WMRE: If you took the price and considered that in terms of a distressed hotel NOI from 2019, what cap rate would you get?
Andy Chopra: I would say anywhere from 7.25 percent to 8.75 percent. There are also a number of disparate variables—particularly cap ex—that can affect valuation. Maintenance has been deferred in many of these hotels. The hotels may also require upgraded technology.
WMRE: Can you characterize your investors?
Andy Chopra: The investors in the BLEV fund are primarily high net worth and ultra high net worth individuals and family offices.
WMRE: Do you also plan to raise money from other private equity funds?
Andy Chopra: For the BLEV fund’s structure, we really need to be nimble and flexible—that is really not consistent with the business plan of other conventional private equity funds. If we are going after certain assets that are stabilized and then adding other assets that will provide greater returns with greater risk, it is tough to find funds that are okay with both of those areas.
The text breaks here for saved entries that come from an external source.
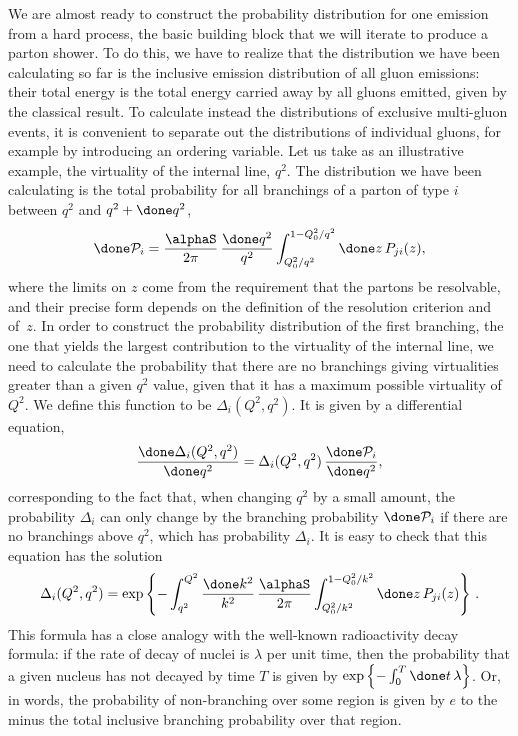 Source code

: We are almost ready to construct the probability distribution for one
emission from a hard process, the basic building block that we will
iterate to produce a parton shower.  To do this, we have to realize that
the distribution we have been calculating so far is the inclusive
emission distribution of all gluon emissions: their total energy is the
total energy carried away by all gluons emitted, given by the classical
result.  To calculate instead the distributions of exclusive multi-gluon
events, it is convenient to separate out the distributions of individual
gluons, for example by introducing an ordering variable.  Let us take as
an illustrative
example, the virtuality of the internal line, $q^2$.  The distribution
we have been calculating is the total probability for all branchings of
a parton of type $i$ between $q^2$ and $q^2+\done q^2$,
\begin{equation}
  \done\mathcal{P}_i=\frac{\alphaS}{2\pi}\,\frac{\done q^2}{q^2}
  \int_{Q_0^2/q^2}^{1-Q_0^2/q^2}\done z\,P_{ji}(z),
\end{equation}
where the limits on $z$ come from the requirement that the partons be
resolvable, and their precise form depends on the definition of the
resolution criterion and of~$z$.
In order to construct the probability distribution of the
first branching, \ie the one that yields the largest contribution to the
virtuality of the internal line, we need to calculate the probability
that there are no branchings giving virtualities greater than a given
$q^2$ value, given that it has a maximum possible virtuality of $Q^2$.
We define this function to be $\Delta_i(Q^2,q^2)$.  It is given by a
differential equation,
\begin{equation}
  \label{q^2distribution}
  \frac{\done\Delta_i(Q^2,q^2)}{\done q^2} = \Delta_i(Q^2,q^2)\,
  \frac{\done\mathcal{P}_i}{\done q^2},
\end{equation}
corresponding to the fact that, when changing $q^2$ by a small amount,
the probability $\Delta_i$ can only change by the branching probability
$\done\mathcal{P}_i$ if there are no branchings above $q^2$, which
has probability $\Delta_i$.  It is easy to check that this equation has
the solution
\begin{equation}
  \label{Sudakov}
  \Delta_i(Q^2,q^2) = \exp\left\{-\int_{q^2}^{Q^2}\frac{\done k^2}{k^2}\,
  \frac{\alphaS}{2\pi} \int_{Q_0^2/k^2}^{1-Q_0^2/k^2}\done z\,P_{ji}(z)
  \right\}\,.
\end{equation}
This formula has a close analogy with the well-known radioactivity decay
formula: if the rate of decay of nuclei is $\lambda$ per unit time, then
the probability that a given nucleus has not decayed by time $T$ is
given by $\exp\left\{-\int_0^T\done t\,\lambda\right\}$.  Or, in words,
the probability of non-branching over some region is given by $e$ to
the minus the total inclusive branching probability over that region.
WMRE: Why do believe that value is likely to return to these hotel properties?
Andy Chopra: We certainly believe in the long-term prospects for travel. People are going to get on planes to see their clients. We also believe that we will be in a constrained supply environment for the next two to three years.
We also believe that the economy is in expansion mode. Because of that there is a high probability that we are in an inflationary environment. Hotels reset their rents every 24 hours—so we feel that we are well-positioned to drive yield and investor return if we do encounter a prolonged inflationary environment.